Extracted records
== Segment start ==

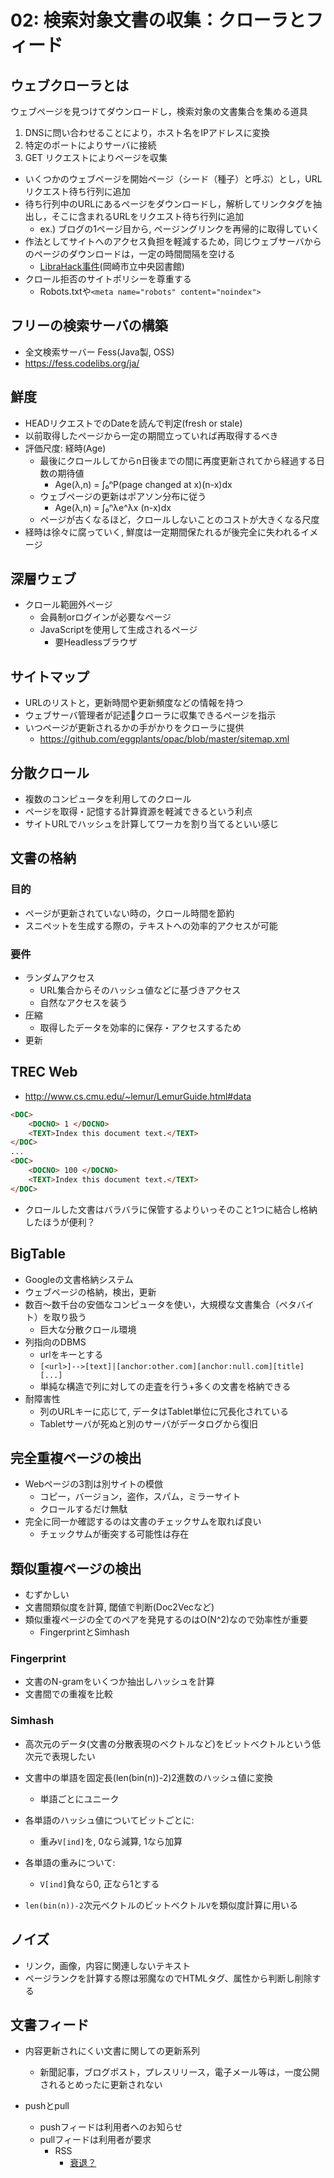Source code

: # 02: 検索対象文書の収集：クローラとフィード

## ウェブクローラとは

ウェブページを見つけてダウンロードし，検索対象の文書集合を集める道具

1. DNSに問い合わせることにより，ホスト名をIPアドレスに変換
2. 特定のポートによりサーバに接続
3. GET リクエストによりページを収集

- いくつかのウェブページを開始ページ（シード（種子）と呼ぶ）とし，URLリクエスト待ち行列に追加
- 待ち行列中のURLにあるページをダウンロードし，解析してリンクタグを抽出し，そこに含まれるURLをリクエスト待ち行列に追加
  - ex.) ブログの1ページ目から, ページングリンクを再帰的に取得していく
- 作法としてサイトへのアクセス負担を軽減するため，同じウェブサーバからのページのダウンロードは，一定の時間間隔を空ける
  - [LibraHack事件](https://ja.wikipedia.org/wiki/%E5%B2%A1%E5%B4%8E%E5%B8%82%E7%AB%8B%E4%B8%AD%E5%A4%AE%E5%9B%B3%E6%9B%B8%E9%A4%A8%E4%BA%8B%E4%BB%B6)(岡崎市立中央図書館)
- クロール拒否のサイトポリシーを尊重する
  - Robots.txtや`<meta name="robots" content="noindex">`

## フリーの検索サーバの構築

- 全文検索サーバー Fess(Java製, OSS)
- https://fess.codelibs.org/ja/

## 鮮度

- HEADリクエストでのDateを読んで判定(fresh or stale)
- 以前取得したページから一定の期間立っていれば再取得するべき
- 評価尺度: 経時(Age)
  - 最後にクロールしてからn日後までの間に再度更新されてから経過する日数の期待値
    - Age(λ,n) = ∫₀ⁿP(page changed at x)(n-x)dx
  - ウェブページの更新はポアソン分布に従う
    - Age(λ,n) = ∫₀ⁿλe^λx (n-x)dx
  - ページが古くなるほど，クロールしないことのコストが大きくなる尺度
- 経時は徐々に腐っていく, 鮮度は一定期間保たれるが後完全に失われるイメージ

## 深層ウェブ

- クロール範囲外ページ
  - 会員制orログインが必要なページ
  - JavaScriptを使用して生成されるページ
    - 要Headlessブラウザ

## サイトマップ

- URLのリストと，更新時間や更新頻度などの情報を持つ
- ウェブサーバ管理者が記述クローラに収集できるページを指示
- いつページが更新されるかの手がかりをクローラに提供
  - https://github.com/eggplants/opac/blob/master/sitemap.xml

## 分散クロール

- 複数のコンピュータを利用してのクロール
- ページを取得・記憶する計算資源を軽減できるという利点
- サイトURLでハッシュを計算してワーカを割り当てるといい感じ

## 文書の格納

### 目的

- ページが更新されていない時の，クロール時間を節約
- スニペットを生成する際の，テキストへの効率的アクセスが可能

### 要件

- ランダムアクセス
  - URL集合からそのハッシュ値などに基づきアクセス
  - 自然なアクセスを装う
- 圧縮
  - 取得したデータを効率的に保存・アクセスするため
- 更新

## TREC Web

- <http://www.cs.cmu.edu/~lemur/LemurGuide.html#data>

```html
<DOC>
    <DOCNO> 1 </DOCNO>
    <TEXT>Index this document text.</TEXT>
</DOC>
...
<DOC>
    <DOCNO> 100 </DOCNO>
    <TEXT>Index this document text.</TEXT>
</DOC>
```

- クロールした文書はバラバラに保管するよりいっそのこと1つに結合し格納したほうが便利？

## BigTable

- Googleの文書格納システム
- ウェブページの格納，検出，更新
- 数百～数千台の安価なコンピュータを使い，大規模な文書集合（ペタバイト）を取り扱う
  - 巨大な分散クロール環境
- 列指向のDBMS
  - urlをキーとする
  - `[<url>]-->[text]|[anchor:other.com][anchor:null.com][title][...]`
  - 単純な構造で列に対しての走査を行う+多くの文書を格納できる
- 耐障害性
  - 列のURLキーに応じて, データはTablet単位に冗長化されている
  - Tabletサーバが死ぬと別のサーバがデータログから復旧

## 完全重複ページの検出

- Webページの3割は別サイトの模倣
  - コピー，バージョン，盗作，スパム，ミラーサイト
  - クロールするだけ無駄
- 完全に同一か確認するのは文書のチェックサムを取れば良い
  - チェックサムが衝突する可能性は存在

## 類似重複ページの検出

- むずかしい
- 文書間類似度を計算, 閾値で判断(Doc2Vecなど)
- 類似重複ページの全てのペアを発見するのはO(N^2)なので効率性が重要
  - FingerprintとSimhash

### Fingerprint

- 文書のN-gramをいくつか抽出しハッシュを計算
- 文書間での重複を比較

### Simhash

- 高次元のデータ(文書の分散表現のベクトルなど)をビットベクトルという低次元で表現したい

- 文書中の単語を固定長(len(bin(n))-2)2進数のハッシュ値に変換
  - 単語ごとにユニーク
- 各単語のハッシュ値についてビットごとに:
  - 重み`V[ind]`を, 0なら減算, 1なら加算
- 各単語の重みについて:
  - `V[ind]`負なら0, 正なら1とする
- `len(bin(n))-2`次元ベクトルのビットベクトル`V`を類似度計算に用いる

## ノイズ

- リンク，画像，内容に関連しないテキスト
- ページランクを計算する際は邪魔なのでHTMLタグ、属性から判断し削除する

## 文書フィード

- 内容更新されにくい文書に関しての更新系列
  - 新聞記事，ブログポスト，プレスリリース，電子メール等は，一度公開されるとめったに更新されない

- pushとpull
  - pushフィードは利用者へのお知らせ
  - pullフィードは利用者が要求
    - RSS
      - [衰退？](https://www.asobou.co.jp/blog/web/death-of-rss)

== Segment end ==

Copy out the entries exactly. No pictures.

▶ _RESPONSE TO THIS EXERCISE_:
Source code

: # 02: 検索対象文書の収集：クローラとフィード

## ウェブクローラとは

ウェブページを見つけてダウンロードし，検索対象の文書集合を集める道具

1. DNSに問い合わせることにより，ホスト名をIPアドレスに変換
2. 特定のポートによりサーバに接続
3. GET リクエストによりページを収集

- いくつかのウェブページを開始ページ（シード（種子）と呼ぶ）とし，URLリクエスト待ち行列に追加
- 待ち行列中のURLにあるページをダウンロードし，解析してリンクタグを抽出し，そこに含まれるURLをリクエスト待ち行列に追加
  - ex.) ブログの1ページ目から, ページングリンクを再帰的に取得していく
- 作法としてサイトへのアクセス負担を軽減するため，同じウェブサーバからのページのダウンロードは，一定の時間間隔を空ける
  - [LibraHack事件](https://ja.wikipedia.org/wiki/%E5%B2%A1%E5%B4%8E%E5%B8%82%E7%AB%8B%E4%B8%AD%E5%A4%AE%E5%9B%B3%E6%9B%B8%E9%A4%A8%E4%BA%8B%E4%BB%B6)(岡崎市立中央図書館)
- クロール拒否のサイトポリシーを尊重する
  - Robots.txtや`<meta name="robots" content="noindex">`

## フリーの検索サーバの構築

- 全文検索サーバー Fess(Java製, OSS)
- https://fess.codelibs.org/ja/

## 鮮度

- HEADリクエストでのDateを読んで判定(fresh or stale)
- 以前取得したページから一定の期間立っていれば再取得するべき
- 評価尺度: 経時(Age)
  - 最後にクロールしてからn日後までの間に再度更新されてから経過する日数の期待値
    - Age(λ,n) = ∫₀ⁿP(page changed at x)(n-x)dx
  - ウェブページの更新はポアソン分布に従う
    - Age(λ,n) = ∫₀ⁿλe^λx (n-x)dx
  - ページが古くなるほど，クロールしないことのコストが大きくなる尺度
- 経時は徐々に腐っていく, 鮮度は一定期間保たれるが後完全に失われるイメージ

## 深層ウェブ

- クロール範囲外ページ
  - 会員制orログインが必要なページ
  - JavaScriptを使用して生成されるページ
    - 要Headlessブラウザ

## サイトマップ

- URLのリストと，更新時間や更新頻度などの情報を持つ
- ウェブサーバ管理者が記述クローラに収集できるページを指示
- いつページが更新されるかの手がかりをクローラに提供
  - https://github.com/eggplants/opac/blob/master/sitemap.xml

## 分散クロール

- 複数のコンピュータを利用してのクロール
- ページを取得・記憶する計算資源を軽減できるという利点
- サイトURLでハッシュを計算してワーカを割り当てるといい感じ

## 文書の格納

### 目的

- ページが更新されていない時の，クロール時間を節約
- スニペットを生成する際の，テキストへの効率的アクセスが可能

### 要件

- ランダムアクセス
  - URL集合からそのハッシュ値などに基づきアクセス
  - 自然なアクセスを装う
- 圧縮
  - 取得したデータを効率的に保存・アクセスするため
- 更新

## TREC Web

- <http://www.cs.cmu.edu/~lemur/LemurGuide.html#data>

```html
<DOC>
    <DOCNO> 1 </DOCNO>
    <TEXT>Index this document text.</TEXT>
</DOC>
...
<DOC>
    <DOCNO> 100 </DOCNO>
    <TEXT>Index this document text.</TEXT>
</DOC>
```

- クロールした文書はバラバラに保管するよりいっそのこと1つに結合し格納したほうが便利？

## BigTable

- Googleの文書格納システム
- ウェブページの格納，検出，更新
- 数百～数千台の安価なコンピュータを使い，大規模な文書集合（ペタバイト）を取り扱う
  - 巨大な分散クロール環境
- 列指向のDBMS
  - urlをキーとする
  - `[<url>]-->[text]|[anchor:other.com][anchor:null.com][title][...]`
  - 単純な構造で列に対しての走査を行う+多くの文書を格納できる
- 耐障害性
  - 列のURLキーに応じて, データはTablet単位に冗長化されている
  - Tabletサーバが死ぬと別のサーバがデータログから復旧

## 完全重複ページの検出

- Webページの3割は別サイトの模倣
  - コピー，バージョン，盗作，スパム，ミラーサイト
  - クロールするだけ無駄
- 完全に同一か確認するのは文書のチェックサムを取れば良い
  - チェックサムが衝突する可能性は存在

## 類似重複ページの検出

- むずかしい
- 文書間類似度を計算, 閾値で判断(Doc2Vecなど)
- 類似重複ページの全てのペアを発見するのはO(N^2)なので効率性が重要
  - FingerprintとSimhash

### Fingerprint

- 文書のN-gramをいくつか抽出しハッシュを計算
- 文書間での重複を比較

### Simhash

- 高次元のデータ(文書の分散表現のベクトルなど)をビットベクトルという低次元で表現したい

- 文書中の単語を固定長(len(bin(n))-2)2進数のハッシュ値に変換
  - 単語ごとにユニーク
- 各単語のハッシュ値についてビットごとに:
  - 重み`V[ind]`を, 0なら減算, 1なら加算
- 各単語の重みについて:
  - `V[ind]`負なら0, 正なら1とする
- `len(bin(n))-2`次元ベクトルのビットベクトル`V`を類似度計算に用いる

## ノイズ

- リンク，画像，内容に関連しないテキスト
- ページランクを計算する際は邪魔なのでHTMLタグ、属性から判断し削除する

## 文書フィード

- 内容更新されにくい文書に関しての更新系列
  - 新聞記事，ブログポスト，プレスリリース，電子メール等は，一度公開されるとめったに更新されない

- pushとpull
  - pushフィードは利用者へのお知らせ
  - pullフィードは利用者が要求
    - RSS
      - [衰退？](https://www.asobou.co.jp/blog/web/death-of-rss)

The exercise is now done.